So: With $(*)$, we can generally conclude the value of $f$ on $[-1;1]$:
$f(x) = \begin{cases} \sqrt{1-x^2} &x\in K\\ -\sqrt{1-x^2} &x\in [-1;1]\setminus K \end{cases}$
given some K satisfying $\emptyset \subseteq K \subseteq [-1;1]$ and $f$ is continuous on $[-1;1]$

(So, if $K$ contains some point $x_0$ that is not $\pm1$ then it also has to contain all points that are close to $x_0$ )
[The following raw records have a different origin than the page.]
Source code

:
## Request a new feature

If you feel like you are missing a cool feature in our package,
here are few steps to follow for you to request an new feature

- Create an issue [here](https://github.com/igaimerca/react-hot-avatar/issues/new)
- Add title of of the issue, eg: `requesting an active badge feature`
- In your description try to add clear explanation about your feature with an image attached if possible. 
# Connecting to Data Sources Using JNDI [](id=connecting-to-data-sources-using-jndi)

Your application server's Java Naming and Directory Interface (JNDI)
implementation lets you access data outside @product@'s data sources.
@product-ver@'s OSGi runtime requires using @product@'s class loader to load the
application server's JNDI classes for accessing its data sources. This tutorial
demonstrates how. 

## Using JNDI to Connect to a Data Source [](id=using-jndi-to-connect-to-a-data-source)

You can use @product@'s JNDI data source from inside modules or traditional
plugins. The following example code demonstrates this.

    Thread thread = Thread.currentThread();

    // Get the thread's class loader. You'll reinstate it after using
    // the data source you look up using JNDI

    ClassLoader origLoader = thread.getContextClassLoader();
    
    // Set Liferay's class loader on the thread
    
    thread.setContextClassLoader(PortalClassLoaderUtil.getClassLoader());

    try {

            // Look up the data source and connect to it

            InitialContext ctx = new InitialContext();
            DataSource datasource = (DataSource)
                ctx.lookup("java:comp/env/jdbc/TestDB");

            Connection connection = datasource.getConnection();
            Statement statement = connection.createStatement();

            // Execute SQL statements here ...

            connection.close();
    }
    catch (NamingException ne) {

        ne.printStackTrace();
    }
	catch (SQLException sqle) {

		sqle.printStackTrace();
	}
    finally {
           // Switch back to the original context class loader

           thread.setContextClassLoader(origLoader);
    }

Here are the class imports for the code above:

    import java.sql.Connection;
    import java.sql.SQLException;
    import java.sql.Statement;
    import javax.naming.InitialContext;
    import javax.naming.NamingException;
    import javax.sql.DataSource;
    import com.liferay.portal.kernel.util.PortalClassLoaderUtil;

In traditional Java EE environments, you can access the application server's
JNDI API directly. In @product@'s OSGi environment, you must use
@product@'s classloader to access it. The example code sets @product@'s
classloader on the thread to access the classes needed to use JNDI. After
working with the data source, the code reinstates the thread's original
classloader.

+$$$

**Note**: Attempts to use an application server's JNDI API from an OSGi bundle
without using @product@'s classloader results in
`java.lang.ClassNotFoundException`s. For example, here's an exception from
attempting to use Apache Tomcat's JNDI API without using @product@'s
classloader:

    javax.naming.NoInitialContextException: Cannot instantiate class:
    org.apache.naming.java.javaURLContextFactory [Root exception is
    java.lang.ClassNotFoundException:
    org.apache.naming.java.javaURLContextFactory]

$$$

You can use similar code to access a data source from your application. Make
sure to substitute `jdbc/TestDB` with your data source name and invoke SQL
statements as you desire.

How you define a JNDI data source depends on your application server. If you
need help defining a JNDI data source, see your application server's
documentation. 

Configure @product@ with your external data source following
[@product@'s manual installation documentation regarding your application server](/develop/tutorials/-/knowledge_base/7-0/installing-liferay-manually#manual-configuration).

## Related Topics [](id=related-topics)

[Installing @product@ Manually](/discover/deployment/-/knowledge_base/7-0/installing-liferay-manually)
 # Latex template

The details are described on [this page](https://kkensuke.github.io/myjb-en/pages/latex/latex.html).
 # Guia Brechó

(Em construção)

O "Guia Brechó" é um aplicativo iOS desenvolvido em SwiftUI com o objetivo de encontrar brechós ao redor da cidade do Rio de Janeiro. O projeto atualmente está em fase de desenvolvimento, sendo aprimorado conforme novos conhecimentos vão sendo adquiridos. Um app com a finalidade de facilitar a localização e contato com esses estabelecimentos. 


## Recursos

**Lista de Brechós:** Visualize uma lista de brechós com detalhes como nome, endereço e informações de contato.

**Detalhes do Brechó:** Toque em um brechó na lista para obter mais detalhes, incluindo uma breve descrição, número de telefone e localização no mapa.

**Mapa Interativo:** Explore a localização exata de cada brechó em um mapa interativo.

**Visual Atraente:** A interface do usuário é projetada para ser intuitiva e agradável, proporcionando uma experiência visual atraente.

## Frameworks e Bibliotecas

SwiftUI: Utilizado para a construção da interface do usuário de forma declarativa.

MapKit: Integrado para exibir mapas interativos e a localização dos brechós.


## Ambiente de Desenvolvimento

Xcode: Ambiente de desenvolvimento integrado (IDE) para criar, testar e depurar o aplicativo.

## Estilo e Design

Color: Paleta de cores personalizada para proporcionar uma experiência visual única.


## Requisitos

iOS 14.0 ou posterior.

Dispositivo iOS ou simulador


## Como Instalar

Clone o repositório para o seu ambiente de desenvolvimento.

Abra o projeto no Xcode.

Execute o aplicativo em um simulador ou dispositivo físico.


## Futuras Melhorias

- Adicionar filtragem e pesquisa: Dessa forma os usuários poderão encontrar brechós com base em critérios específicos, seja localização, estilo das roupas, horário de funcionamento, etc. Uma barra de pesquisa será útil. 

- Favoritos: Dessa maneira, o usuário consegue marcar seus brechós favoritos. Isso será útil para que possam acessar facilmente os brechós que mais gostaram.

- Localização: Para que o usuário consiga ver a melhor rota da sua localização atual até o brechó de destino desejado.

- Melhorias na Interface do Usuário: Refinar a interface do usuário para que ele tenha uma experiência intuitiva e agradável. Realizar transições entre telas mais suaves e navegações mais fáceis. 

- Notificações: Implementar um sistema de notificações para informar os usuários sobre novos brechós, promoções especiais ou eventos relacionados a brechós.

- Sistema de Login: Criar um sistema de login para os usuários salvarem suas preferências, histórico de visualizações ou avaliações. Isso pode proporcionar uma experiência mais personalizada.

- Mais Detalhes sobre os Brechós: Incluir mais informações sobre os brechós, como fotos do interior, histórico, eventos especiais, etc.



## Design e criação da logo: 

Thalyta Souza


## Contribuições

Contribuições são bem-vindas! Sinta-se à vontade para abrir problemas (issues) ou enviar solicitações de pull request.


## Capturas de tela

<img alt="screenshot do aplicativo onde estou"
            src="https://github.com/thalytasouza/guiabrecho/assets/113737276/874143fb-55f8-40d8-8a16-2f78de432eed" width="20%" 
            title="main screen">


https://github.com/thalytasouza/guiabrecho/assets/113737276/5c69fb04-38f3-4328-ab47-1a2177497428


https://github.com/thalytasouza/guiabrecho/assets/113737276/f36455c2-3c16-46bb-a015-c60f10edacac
If we choose $K$ such that $K$ and $([-1;1]\setminus K$) contains at least one point that is not $\pm 1$, say respectively $c$ and $d$, we clearly have $f(c)>0>f(d)$. But since $f$ is continuous on $[c;d]$ or $[d;c]$, $\exists y\in[c;d]$ or $y\in[d;c]: f(y) = 0$, which is impossible due to the fact that $\forall x \in[c;d]$ or $[d;c]$ $\subset [-1;1]: f(x) \neq 0$. This case is not feasible.

So, we must have $K$ or ($[-1;1]\setminus K$) contains only $-1$ or $1$ or both or be empty. What if we choose $K = \text{{$1$}}$ ? By that, we still have $\text{$f$ is continuous on} [-1;1]$ and we don't seem to able to use the above argument to prove such a case is absurd.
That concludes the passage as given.